# Trip to Victoria BC



## geist1223 (Sep 12, 2021)

We were scheduled for the 6pm Ferry out of Tsawwasen BC. No knowing what traffic would be like through Portland, Vancouver WA, Olympia, Tacoma, Seattle, and the Border we left Salem at 6:30am.

Well except for a brief slow down by the Tacoma Dome due to a traffic accident there was no traffic. Once we got north of Seattle we stopped at 2 Costcos for eating lunch, doing a little shopping, clean bathrooms, and topping up of gas. When we got to the Border there was only 1 car in front of us. The Canadian Border Officer apparently did not like some of their answers because after quite a bit of questioning they were directed to the detailed inspection area. When it was our turn the Border Officer asked a couple question, scanned our Passport Information, looked at our vaccination cards, and looked at our down loaded Covid Test results and wished us a good trip to Victoria.

We arrived at the Ferry Terminal at 2:56pm. So for an extra $28 We were allowed to get on the 3pm Ferry. After stopping for grocery shopping we arrived at the Worldmark at 6pm - the time of our originally scheduled Ferry.

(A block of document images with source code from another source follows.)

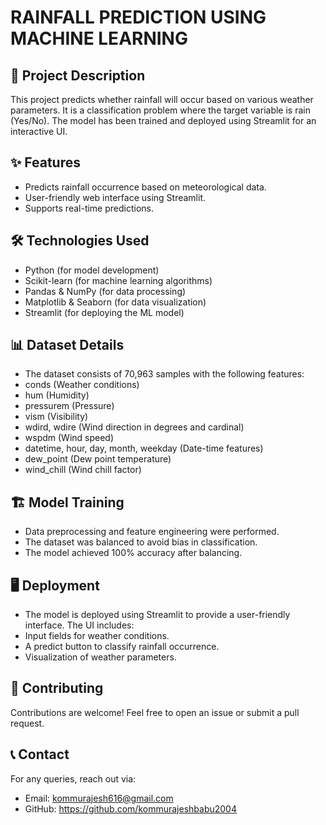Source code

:# RAINFALL PREDICTION USING MACHINE LEARNING
## 📌 Project Description
This project predicts whether rainfall will occur based on various weather parameters. It is a classification problem where the target variable is rain (Yes/No). The model has been trained and deployed using Streamlit for an interactive UI.

## ✨ Features
  - Predicts rainfall occurrence based on meteorological data.
  - User-friendly web interface using Streamlit.
  - Supports real-time predictions.

## 🛠 Technologies Used

- Python (for model development)
- Scikit-learn (for machine learning algorithms)
- Pandas & NumPy (for data processing)
- Matplotlib & Seaborn (for data visualization)
- Streamlit (for deploying the ML model)

## 📊 Dataset Details
- The dataset consists of 70,963 samples with the following features:
- conds (Weather conditions)
- hum (Humidity)
- pressurem (Pressure)
- vism (Visibility)
- wdird, wdire (Wind direction in degrees and cardinal)
- wspdm (Wind speed)
- datetime, hour, day, month, weekday (Date-time features)
- dew_point (Dew point temperature)
- wind_chill (Wind chill factor)
## 🏗 Model Training
- Data preprocessing and feature engineering were performed.
- The dataset was balanced to avoid bias in classification.
- The model achieved 100% accuracy after balancing.
## 🖥 Deployment
- The model is deployed using Streamlit to provide a user-friendly interface. The UI includes:
- Input fields for weather conditions.
- A predict button to classify rainfall occurrence.
- Visualization of weather parameters.
## 🤝 Contributing
Contributions are welcome! Feel free to open an issue or submit a pull request.
## 📞 Contact
For any queries, reach out via:
- Email: kommurajesh616@gmail.com
- GitHub: https://github.com/kommurajeshbabu2004
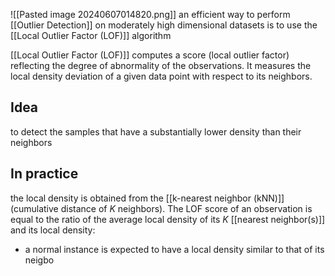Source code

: ![[Pasted image 20240607014820.png]]
an efficient way to perform [[Outlier Detection]] on moderately high dimensional datasets is to use the [[Local Outlier Factor (LOF)]] algorithm

[[Local Outlier Factor (LOF)]] computes a score (local outlier factor) reflecting the degree of abnormality of the observations. It measures the local density deviation of a given data point with respect to its neighbors.
## Idea
to detect the samples that have a substantially lower density than their neighbors
## In practice
the local density is obtained from the [[k-nearest neighbor (kNN)]] (cumulative distance of $K$ neighbors). The LOF score of an observation is equal to the ratio of the average local density of its $K$ [[nearest neighbor(s)]] and its local density:
- a normal instance is expected to have a local density similar to that of its neigbo
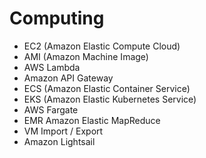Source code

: # Computing

* EC2 (Amazon Elastic Compute Cloud)
* AMI (Amazon Machine Image)
* AWS Lambda
* Amazon API Gateway
* ECS (Amazon Elastic Container Service)
* EKS (Amazon Elastic Kubernetes Service)
* AWS Fargate
* EMR Amazon Elastic MapReduce
* VM Import / Export
* Amazon Lightsail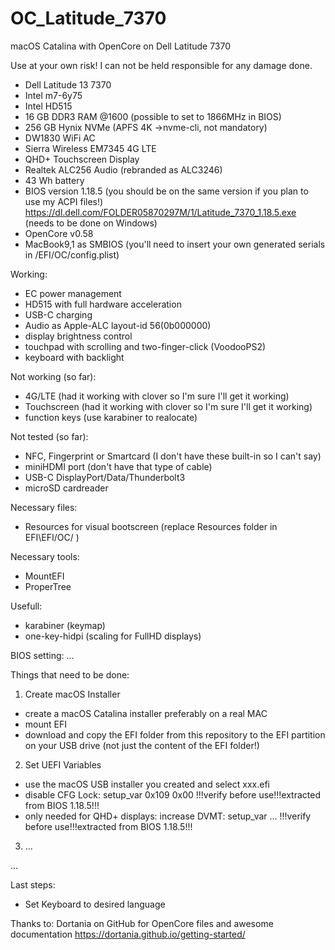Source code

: # OC_Latitude_7370
macOS Catalina with OpenCore on Dell Latitude 7370

Use at your own risk! I can not be held responsible for any damage done.

- Dell Latitude 13 7370
- Intel m7-6y75
- Intel HD515
- 16 GB DDR3 RAM @1600 (possible to set to 1866MHz in BIOS)
- 256 GB Hynix NVMe (APFS 4K ->nvme-cli, not mandatory)
- DW1830 WiFi AC
- Sierra Wireless EM7345 4G LTE
- QHD+ Touchscreen Display
- Realtek ALC256 Audio (rebranded as ALC3246)
- 43 Wh battery
- BIOS version 1.18.5 (you should be on the same version if you plan to use my ACPI files!)
  https://dl.dell.com/FOLDER05870297M/1/Latitude_7370_1.18.5.exe (needs to be done on Windows)
- OpenCore v0.58
- MacBook9,1 as SMBIOS (you'll need to insert your own generated serials in /EFI/OC/config.plist)




Working:
- EC power management
- HD515 with full hardware acceleration
- USB-C charging
- Audio as Apple-ALC layout-id 56(0b000000)
- display brightness control
- touchpad with scrolling and two-finger-click (VoodooPS2)
- keyboard with backlight

Not working (so far):
- 4G/LTE (had it working with clover so I'm sure I'll get it working)
- Touchscreen (had it working with clover so I'm sure I'll get it working)
- function keys (use karabiner to realocate)

Not tested (so far):
- NFC, Fingerprint or Smartcard (I don't have these built-in so I can't say)
- miniHDMI port (don't have that type of cable)
- USB-C DisplayPort/Data/Thunderbolt3
- microSD cardreader

Necessary files:
- Resources for visual bootscreen (replace Resources folder in EFI\EFI/OC/ )

Necessary tools:
- MountEFI
- ProperTree

Usefull:
- karabiner (keymap)
- one-key-hidpi (scaling for FullHD displays)

BIOS setting:
...

Things that need to be done:

1. Create macOS Installer
  - create a macOS Catalina installer preferably on a real MAC
  - mount EFI
  - download and copy the EFI folder from this repository to the EFI partition on your USB drive
    (not just the content of the EFI folder!)

2. Set UEFI Variables
  - use the macOS USB installer you created and select xxx.efi
  - disable CFG Lock: setup_var 0x109 0x00   !!!verify before use!!!extracted from BIOS 1.18.5!!!
  - only needed for QHD+ displays:
    increase DVMT:    setup_var ...          !!!verify before use!!!extracted from BIOS 1.18.5!!!

3. ...

...



 Last steps:
 - Set Keyboard to desired language

Thanks to:
Dortania on GitHub for OpenCore files and awesome documentation
https://dortania.github.io/getting-started/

There was a little bit of rain yesterday and some rain today. We have not had any real rain in Salem for months. It actually feels nice. Today is a day of relaxation and maybe hit a Farmers' Market.

The check-in was efficient, friendly, and painless. We forgot how small are the regular 2 Bedroom Units. Patti said next time we will reserve a 2 Bedroom Penthouse like last time. We are on the 7th Floor in the East Building - to the right as you face the Lobby from the Street. Wish we were on the 9th Floor.

Sent via the Samsung Galaxy Tab S2, an AT&T 4G LTE tablet


----------



## geist1223 (Sep 12, 2021)

Last night I walked through the Parking Garage. It was about 2/3's full. 3 cars with Oregon Plates (including ours). 3 cars with Washington Plates. All the rest were British Columbia. Now some of these may have been rentals for folks that flew into Vancouver or Victoria, BC.


----------



## Luanne (Sep 12, 2021)

I hope you are planning to go to Butchart Gardens while you are in Victoria.


----------



## geist1223 (Sep 12, 2021)

Luanne said:


> I hope you are planning to go to Butchart Gardens while you are in Victoria.




Every trip.


----------



## geist1223 (Sep 12, 2021)

As you can tell our Pets are highly upset and miss us terribly.


----------



## geist1223 (Sep 17, 2021)

Our first 5 days were glorious. Today the rain set in. But we were ready for a break. We have been here in June, September, and October and had great weather. But it can vary from day to day and week to week. If you Book a Penthouse Queen you will have a shot at the 9th Floor. The Passenger (no vehicles) Ferry between Seattle and Victoria resumed today. One nice thing about the COVID19 thing is there are very few people from the USA. We had a great time at Butchart Garden the other day because of the drastically reduced crowds - fewer Canadian, USA, other.


----------



## geist1223 (Sep 19, 2021)

I wanted a Pizza to eat while watching Football on Sunday. At Home I pick up a Bake at Home Sunday morning from Pappa John. I cook it and then munch on it all day. So I searched the Internet but only found one place that had a take it Home and bake it yourself option. But they were closed on Sunday. No big deal I will pick it up late Saturday night and put in Frig. It is not uncommon for me to buy a day old Pizza at Home for a discount. The Pizza place was Second Slice Pizza. I show up at the scheduled time. They had Baked it. I said no look at the Order it was suppose to be unbaked. They said no problem they would make me another one. It was an extra large Meat Lovers with multigrain dough. They only surface they have for making Pizza is the cooking pan. Once they got the pizza made they discovered they could not transfer to the take out box without it falling apart. So back to the drawing board. They put a bunch of waxed paper in the bottom of the take out box and made the pizza in the take out box. I had my doubts but It was paid for online. This morning the pizza did not want to slide out of the box on to the Pizza Pan in the Unit. I had to roll it up like a Calzone. The flavor after cooking was quite good.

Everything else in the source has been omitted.